Multinational companies would be given 12 months to remedy high-risk activities for using hubs to reduce Australian taxes ahead of a proposed five-level framework introduced Aug. 10 in a draft “ practical compliance guideline .”
The guideline suggests the tax authority will use multiple variables to allocate marketing and other hubs into one of five risk categories. Low-risk activities classified as “green zone” hubs would generally not undergo compliance scrutiny. “Red zone” indicates a very high-risk hub activity, which would undergo scrutiny as a matter of priority from the Australian Tax Office (ATO).
Companies using green zone hubs would also be eligible to use a simplified transfer pricing record-keeping option, and would have access to the ATO's advance pricing agreement program, subject to meeting other criteria.
The ATO said in the 142-page consultation paper that it is concentrating efforts on international related party dealings that pose the highest risk of not complying with the transfer pricing rules.

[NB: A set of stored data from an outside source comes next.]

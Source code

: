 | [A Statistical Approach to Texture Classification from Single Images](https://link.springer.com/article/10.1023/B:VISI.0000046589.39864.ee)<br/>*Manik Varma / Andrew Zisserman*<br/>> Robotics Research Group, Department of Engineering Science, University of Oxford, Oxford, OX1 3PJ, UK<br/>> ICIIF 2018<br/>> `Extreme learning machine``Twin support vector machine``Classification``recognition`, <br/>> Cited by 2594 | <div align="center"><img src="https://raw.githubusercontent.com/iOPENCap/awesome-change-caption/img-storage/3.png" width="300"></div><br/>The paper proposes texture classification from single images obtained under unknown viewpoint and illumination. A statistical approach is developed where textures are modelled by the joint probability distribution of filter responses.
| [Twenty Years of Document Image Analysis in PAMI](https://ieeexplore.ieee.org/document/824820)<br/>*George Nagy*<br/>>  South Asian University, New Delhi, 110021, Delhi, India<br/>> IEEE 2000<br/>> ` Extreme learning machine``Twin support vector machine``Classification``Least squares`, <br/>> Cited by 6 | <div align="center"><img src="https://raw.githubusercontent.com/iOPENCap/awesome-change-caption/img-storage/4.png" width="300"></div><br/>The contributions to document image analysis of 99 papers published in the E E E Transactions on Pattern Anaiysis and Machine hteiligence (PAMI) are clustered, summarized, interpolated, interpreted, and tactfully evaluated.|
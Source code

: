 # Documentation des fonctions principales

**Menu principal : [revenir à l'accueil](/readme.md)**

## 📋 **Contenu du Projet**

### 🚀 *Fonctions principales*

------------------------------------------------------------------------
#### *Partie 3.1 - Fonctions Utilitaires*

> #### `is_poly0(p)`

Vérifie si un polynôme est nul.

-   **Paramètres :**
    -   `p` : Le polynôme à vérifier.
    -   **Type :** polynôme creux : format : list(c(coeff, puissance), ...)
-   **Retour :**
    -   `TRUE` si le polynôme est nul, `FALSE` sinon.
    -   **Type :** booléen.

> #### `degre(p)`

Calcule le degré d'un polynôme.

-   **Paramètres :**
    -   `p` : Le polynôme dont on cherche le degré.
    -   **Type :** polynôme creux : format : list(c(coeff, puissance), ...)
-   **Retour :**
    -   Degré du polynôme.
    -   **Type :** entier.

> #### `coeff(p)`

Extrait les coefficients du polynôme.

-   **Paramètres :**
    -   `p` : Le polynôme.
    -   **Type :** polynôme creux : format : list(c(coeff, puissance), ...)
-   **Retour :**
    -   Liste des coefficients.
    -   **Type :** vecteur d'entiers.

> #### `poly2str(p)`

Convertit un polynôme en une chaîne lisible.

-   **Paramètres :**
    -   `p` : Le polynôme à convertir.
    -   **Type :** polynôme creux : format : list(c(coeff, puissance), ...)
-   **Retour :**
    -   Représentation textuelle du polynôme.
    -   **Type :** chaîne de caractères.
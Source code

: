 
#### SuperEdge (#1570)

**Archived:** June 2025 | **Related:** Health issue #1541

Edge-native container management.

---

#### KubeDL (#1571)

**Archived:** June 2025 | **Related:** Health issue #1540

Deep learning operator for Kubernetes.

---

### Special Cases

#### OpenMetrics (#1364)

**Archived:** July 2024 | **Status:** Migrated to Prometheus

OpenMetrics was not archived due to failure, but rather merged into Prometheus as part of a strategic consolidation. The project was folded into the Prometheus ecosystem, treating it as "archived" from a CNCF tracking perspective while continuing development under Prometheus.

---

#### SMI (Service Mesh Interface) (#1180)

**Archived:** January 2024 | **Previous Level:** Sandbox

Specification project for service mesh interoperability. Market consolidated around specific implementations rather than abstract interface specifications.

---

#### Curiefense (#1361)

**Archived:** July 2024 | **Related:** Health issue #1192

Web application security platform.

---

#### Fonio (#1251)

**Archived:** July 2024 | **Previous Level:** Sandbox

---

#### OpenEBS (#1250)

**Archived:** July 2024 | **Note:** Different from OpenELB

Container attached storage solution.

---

From the release of the paper, complex hubs appear to be within that category.
Use of marketing hubs in Singapore came under scrutiny in 2015 during an Australian Senate inquiry into whether multinationals were shifting profits to lower tax jurisdictions. In appearing before the committee, Rio Tinto Group received praise for providing “considerable detail” about how the company used marketing hubs in Singapore (223 TMIN, 11/19/15).
“Most Australians wouldn't have realized that iron ore was being sold through Singapore,” said Labor Party member Andrew Leigh. “They would imagine that the sales path was the same as the path that the ships took.”
Under the draft guideline, compliance checks would be undertaken for hub activities that fall into one of three intermediate risk categories: blue, yellow and amber that fall between the green, low-risk, and red, high-risk categories.
All hubs rated outside a green zone might be required to disclose additional information, the guidelines say, such as the value of the goods marketed, sold or purchased by the hub, and the effective commission generated by it.
The guideline also cautions that if the ATO opts to review a hub, “we may obtain information from third parties such as your suppliers and customers.”
The risk rating allocated to a hub might also influence the ATO's approach to resolving disputes, such as its willingness to use alternative dispute resolution processes, it says.
The ATO acknowledged the release of the guideline might prompt some taxpayers to adjust the pricing of their hub dealings to ensure a green zone rating, and offers an inducement for them to do so quickly.
“If you have an existing arrangement and you intend to adjust your pricing to move within the green zone going forward, the Commissioner is willing to work with you to resolve the ‘back years' in a co-operative and practical manner,” the guidelines say.
Specifically, if a taxpayer makes a voluntary disclosure on back years and adjusts its pricing to come within the green zone, the commissioner will forgive any penalties under Division 284 of Schedule 1 of the Taxation Administration Act, it said.
It would do so only if hub has commercial and economic substance. It is also conditional on the taxpayer making a “full and true” disclosure of the arm's-length conditions.
The guidance, which also details current compliance hot spots, would be effective when finalized and would apply to existing and new hubs.